**Work order:**
In the records below, which lines include "textwidth"? Copy them.

**Given records:**

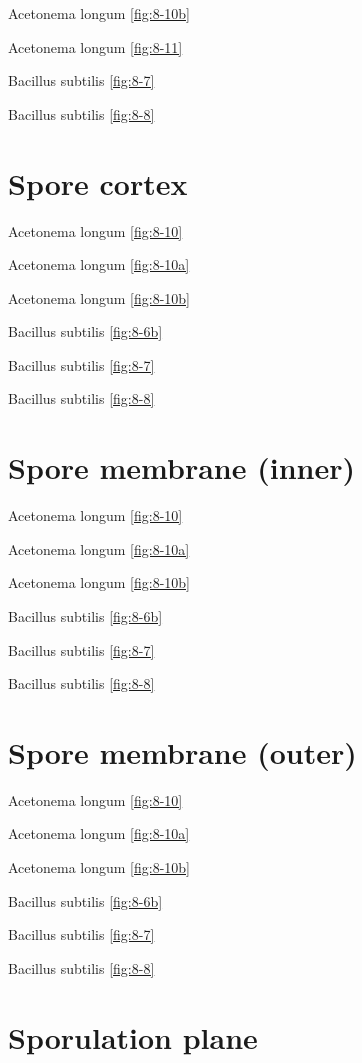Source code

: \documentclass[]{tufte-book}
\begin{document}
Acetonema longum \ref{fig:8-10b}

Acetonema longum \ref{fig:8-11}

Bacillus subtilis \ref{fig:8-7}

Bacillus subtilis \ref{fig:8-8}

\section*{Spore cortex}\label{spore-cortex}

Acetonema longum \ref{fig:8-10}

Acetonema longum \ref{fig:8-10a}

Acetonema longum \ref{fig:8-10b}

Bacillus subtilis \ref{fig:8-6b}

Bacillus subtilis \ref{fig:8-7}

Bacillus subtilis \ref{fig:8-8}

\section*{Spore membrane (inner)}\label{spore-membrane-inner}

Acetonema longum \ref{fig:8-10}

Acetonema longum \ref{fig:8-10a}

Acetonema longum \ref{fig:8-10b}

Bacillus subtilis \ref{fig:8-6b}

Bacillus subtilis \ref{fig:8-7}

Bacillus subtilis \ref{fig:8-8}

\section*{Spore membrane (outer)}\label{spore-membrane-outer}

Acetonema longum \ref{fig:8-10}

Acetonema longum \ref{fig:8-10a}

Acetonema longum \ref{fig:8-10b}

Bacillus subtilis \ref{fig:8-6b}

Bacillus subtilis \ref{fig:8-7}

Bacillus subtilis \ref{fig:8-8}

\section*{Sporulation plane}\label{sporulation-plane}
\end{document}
---
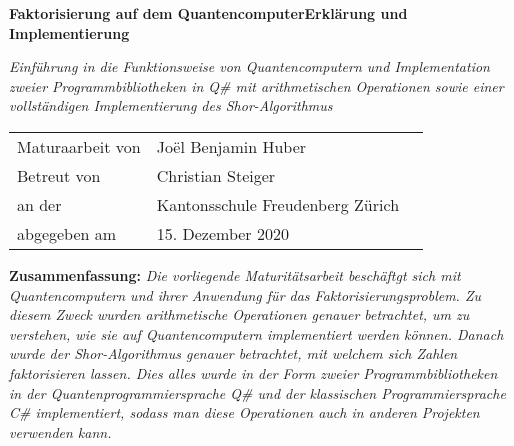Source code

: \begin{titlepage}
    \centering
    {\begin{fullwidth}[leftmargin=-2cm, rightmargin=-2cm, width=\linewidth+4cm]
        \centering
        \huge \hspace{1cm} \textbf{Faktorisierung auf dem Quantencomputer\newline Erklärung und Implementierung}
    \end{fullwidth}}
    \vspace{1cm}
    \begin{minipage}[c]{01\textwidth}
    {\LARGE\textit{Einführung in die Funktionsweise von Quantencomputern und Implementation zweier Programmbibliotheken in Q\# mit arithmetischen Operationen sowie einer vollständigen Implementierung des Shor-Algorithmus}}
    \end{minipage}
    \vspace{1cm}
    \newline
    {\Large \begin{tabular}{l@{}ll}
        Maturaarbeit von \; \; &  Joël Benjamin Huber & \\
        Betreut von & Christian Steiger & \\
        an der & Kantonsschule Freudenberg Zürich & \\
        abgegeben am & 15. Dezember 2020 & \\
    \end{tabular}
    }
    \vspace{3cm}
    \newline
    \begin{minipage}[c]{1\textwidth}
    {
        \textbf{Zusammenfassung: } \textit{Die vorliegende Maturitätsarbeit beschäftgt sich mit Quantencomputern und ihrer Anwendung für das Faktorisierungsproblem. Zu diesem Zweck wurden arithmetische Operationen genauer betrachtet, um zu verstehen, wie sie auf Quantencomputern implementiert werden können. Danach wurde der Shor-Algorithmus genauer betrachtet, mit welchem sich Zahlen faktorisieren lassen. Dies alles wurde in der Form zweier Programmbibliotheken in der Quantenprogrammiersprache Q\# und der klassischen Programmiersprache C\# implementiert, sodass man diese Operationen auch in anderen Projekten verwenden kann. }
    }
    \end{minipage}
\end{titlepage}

**Answer space:**
    \begin{minipage}[c]{01\textwidth}
    \begin{minipage}[c]{1\textwidth}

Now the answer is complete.